(How to complete this task) The listing that follows should be copied in full and exactly, with no pictures.

(Input)
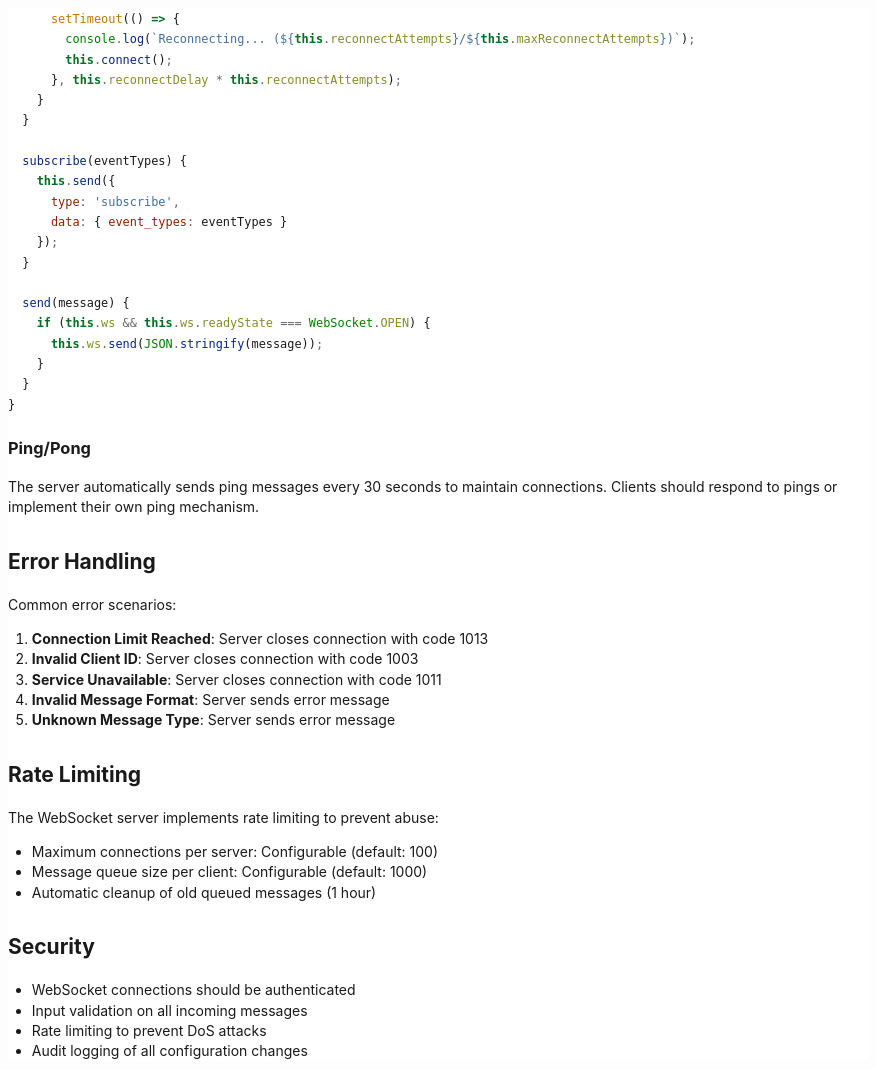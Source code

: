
 ```javascript
      setTimeout(() => {
        console.log(`Reconnecting... (${this.reconnectAttempts}/${this.maxReconnectAttempts})`);
        this.connect();
      }, this.reconnectDelay * this.reconnectAttempts);
    }
  }
  
  subscribe(eventTypes) {
    this.send({
      type: 'subscribe',
      data: { event_types: eventTypes }
    });
  }
  
  send(message) {
    if (this.ws && this.ws.readyState === WebSocket.OPEN) {
      this.ws.send(JSON.stringify(message));
    }
  }
}
```

### Ping/Pong

The server automatically sends ping messages every 30 seconds to maintain connections. Clients should respond to pings or implement their own ping mechanism.

## Error Handling

Common error scenarios:

1. **Connection Limit Reached**: Server closes connection with code 1013
2. **Invalid Client ID**: Server closes connection with code 1003
3. **Service Unavailable**: Server closes connection with code 1011
4. **Invalid Message Format**: Server sends error message
5. **Unknown Message Type**: Server sends error message

## Rate Limiting

The WebSocket server implements rate limiting to prevent abuse:

- Maximum connections per server: Configurable (default: 100)
- Message queue size per client: Configurable (default: 1000)
- Automatic cleanup of old queued messages (1 hour)

## Security

- WebSocket connections should be authenticated
- Input validation on all incoming messages
- Rate limiting to prevent DoS attacks
- Audit logging of all configuration changes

(Response box)
Source code

:
 ```javascript
      setTimeout(() => {
        console.log(`Reconnecting... (${this.reconnectAttempts}/${this.maxReconnectAttempts})`);
        this.connect();
      }, this.reconnectDelay * this.reconnectAttempts);
    }
  }
  
  subscribe(eventTypes) {
    this.send({
      type: 'subscribe',
      data: { event_types: eventTypes }
    });
  }
  
  send(message) {
    if (this.ws && this.ws.readyState === WebSocket.OPEN) {
      this.ws.send(JSON.stringify(message));
    }
  }
}
```

### Ping/Pong

The server automatically sends ping messages every 30 seconds to maintain connections. Clients should respond to pings or implement their own ping mechanism.

## Error Handling

Common error scenarios:

1. **Connection Limit Reached**: Server closes connection with code 1013
2. **Invalid Client ID**: Server closes connection with code 1003
3. **Service Unavailable**: Server closes connection with code 1011
4. **Invalid Message Format**: Server sends error message
5. **Unknown Message Type**: Server sends error message

## Rate Limiting

The WebSocket server implements rate limiting to prevent abuse:

- Maximum connections per server: Configurable (default: 100)
- Message queue size per client: Configurable (default: 1000)
- Automatic cleanup of old queued messages (1 hour)

## Security

- WebSocket connections should be authenticated
- Input validation on all incoming messages
- Rate limiting to prevent DoS attacks
- Audit logging of all configuration changes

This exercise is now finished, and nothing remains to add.